[Task instructions] Below are the entries; return exactly the line with "15.7 and later</span></span>](#tab/vs157)" and every later line, without anything else.

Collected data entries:
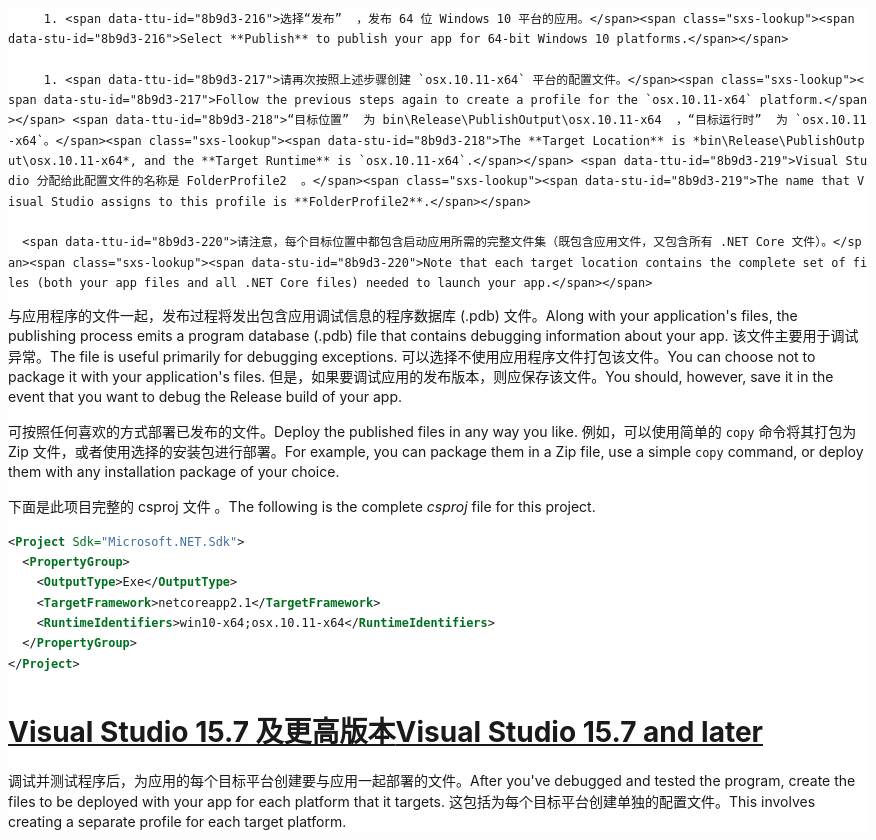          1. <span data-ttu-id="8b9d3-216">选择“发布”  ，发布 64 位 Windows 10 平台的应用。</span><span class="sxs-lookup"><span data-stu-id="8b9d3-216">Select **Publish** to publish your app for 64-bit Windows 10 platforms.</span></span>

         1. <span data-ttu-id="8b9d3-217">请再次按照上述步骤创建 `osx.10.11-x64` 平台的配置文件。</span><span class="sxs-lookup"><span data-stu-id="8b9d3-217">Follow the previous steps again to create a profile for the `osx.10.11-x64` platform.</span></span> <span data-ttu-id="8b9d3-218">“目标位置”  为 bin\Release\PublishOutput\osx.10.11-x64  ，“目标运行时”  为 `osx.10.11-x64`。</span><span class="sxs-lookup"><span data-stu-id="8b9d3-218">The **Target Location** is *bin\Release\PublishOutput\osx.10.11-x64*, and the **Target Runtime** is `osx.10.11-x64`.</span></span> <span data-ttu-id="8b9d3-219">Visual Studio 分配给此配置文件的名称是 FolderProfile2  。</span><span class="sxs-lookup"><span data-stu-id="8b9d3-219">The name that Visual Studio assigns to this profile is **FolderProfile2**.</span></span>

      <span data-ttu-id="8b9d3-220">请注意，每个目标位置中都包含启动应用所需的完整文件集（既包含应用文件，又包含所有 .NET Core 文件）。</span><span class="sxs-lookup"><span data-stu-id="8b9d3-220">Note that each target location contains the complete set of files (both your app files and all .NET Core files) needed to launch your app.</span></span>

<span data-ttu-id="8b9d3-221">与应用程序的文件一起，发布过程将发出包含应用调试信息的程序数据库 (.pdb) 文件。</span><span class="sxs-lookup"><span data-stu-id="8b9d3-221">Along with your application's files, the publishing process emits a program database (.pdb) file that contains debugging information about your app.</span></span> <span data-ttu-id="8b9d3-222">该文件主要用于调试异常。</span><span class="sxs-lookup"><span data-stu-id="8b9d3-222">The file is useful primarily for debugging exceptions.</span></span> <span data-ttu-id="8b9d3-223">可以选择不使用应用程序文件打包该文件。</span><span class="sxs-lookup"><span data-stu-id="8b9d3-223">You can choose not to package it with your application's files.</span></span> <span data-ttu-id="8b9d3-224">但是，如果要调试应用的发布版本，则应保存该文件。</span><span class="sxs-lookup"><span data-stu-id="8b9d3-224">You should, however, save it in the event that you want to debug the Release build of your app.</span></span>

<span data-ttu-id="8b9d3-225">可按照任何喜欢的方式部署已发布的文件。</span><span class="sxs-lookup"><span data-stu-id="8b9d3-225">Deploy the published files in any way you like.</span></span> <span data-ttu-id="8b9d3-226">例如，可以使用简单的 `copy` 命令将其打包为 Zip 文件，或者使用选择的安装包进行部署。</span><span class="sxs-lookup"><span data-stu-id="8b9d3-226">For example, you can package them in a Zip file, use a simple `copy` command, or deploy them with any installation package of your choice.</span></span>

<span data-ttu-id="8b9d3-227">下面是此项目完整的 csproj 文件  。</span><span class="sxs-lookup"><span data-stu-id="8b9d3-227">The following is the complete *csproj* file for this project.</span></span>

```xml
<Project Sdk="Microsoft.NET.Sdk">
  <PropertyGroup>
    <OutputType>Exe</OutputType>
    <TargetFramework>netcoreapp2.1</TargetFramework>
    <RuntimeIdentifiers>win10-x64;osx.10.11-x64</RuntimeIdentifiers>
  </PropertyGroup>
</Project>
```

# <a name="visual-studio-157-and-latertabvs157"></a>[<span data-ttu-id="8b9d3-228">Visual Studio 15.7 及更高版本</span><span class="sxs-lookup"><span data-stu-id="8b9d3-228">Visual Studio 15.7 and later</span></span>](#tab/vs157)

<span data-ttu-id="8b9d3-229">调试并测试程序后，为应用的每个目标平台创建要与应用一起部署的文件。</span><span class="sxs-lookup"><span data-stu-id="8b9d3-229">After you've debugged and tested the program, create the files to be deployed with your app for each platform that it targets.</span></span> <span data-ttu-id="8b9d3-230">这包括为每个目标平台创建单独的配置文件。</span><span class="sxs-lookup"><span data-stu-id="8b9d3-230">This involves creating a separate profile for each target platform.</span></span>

[Response]
# <a name="visual-studio-157-and-latertabvs157"></a>[<span data-ttu-id="8b9d3-228">Visual Studio 15.7 及更高版本</span><span class="sxs-lookup"><span data-stu-id="8b9d3-228">Visual Studio 15.7 and later</span></span>](#tab/vs157)

<span data-ttu-id="8b9d3-229">调试并测试程序后，为应用的每个目标平台创建要与应用一起部署的文件。</span><span class="sxs-lookup"><span data-stu-id="8b9d3-229">After you've debugged and tested the program, create the files to be deployed with your app for each platform that it targets.</span></span> <span data-ttu-id="8b9d3-230">这包括为每个目标平台创建单独的配置文件。</span><span class="sxs-lookup"><span data-stu-id="8b9d3-230">This involves creating a separate profile for each target platform.</span></span>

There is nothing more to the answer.